#### About this task
Among the entries, which lines carry the string "Kalman"? Copy every one.
*** Task input Section Begins ***
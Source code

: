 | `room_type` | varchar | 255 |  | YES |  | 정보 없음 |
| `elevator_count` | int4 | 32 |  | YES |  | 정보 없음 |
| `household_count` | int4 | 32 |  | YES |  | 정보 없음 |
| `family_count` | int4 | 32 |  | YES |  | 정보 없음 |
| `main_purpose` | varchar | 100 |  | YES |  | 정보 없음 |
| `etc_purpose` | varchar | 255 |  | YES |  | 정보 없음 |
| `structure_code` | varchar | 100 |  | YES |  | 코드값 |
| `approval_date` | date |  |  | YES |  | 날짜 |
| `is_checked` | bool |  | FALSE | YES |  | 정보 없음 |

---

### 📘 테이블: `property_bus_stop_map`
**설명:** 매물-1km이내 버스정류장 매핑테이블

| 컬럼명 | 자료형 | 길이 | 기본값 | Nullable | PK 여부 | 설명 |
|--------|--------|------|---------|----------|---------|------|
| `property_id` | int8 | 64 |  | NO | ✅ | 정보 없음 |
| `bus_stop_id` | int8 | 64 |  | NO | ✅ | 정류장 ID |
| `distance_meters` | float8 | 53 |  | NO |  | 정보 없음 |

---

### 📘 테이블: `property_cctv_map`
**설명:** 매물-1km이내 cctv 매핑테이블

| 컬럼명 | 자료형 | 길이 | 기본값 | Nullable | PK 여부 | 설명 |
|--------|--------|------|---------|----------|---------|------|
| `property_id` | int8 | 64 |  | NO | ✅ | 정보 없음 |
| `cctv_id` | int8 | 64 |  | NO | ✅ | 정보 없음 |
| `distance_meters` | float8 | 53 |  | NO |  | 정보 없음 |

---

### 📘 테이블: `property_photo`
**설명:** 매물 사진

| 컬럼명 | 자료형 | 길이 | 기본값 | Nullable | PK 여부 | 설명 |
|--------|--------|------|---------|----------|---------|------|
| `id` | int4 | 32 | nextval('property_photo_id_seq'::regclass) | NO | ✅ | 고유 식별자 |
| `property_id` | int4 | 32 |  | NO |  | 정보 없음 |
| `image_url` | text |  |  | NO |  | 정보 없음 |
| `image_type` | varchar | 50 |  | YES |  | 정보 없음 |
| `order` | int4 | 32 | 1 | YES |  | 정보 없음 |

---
*** Task input Section Ends ***
*** Task input Section Begins ***
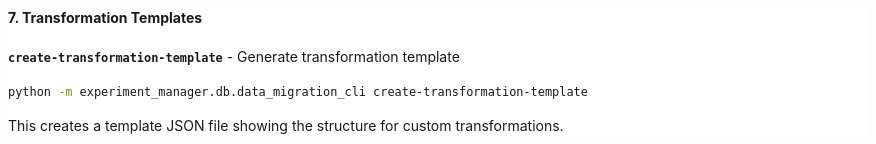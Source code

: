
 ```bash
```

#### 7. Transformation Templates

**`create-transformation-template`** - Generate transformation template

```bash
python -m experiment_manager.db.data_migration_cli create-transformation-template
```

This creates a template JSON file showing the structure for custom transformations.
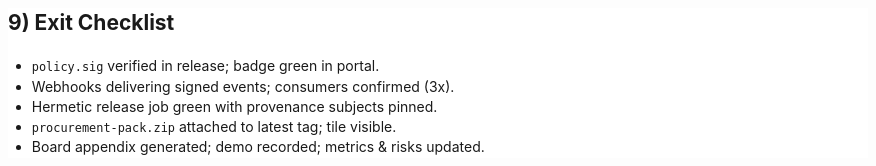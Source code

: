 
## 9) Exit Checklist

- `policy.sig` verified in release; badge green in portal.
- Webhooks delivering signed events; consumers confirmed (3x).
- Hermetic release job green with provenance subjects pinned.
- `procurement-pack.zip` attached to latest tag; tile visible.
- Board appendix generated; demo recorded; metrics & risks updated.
*** Task input Section Ends ***
*** Task input Section Begins ***
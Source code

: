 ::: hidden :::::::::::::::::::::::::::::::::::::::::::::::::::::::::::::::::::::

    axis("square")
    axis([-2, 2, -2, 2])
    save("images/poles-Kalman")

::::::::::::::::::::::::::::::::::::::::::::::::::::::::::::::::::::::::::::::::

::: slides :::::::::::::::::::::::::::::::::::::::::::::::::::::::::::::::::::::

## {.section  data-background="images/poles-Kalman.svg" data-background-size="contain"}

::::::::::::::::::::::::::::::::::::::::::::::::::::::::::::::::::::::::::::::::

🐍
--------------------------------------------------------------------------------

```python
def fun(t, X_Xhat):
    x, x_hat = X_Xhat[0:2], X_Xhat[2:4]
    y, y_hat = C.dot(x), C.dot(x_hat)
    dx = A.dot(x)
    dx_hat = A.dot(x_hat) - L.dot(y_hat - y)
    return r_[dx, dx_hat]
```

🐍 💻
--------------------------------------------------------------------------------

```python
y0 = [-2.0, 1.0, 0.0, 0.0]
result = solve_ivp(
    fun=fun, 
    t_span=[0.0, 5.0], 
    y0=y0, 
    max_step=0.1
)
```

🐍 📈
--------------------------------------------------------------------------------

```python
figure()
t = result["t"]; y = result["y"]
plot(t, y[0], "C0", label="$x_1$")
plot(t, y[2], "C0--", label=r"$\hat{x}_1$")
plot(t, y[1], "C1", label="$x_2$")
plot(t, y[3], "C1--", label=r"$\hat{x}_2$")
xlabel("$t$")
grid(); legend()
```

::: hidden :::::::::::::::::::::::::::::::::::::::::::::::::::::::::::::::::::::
*** Task input Section Ends ***
#### Written solution
    save("images/poles-Kalman")
## {.section  data-background="images/poles-Kalman.svg" data-background-size="contain"}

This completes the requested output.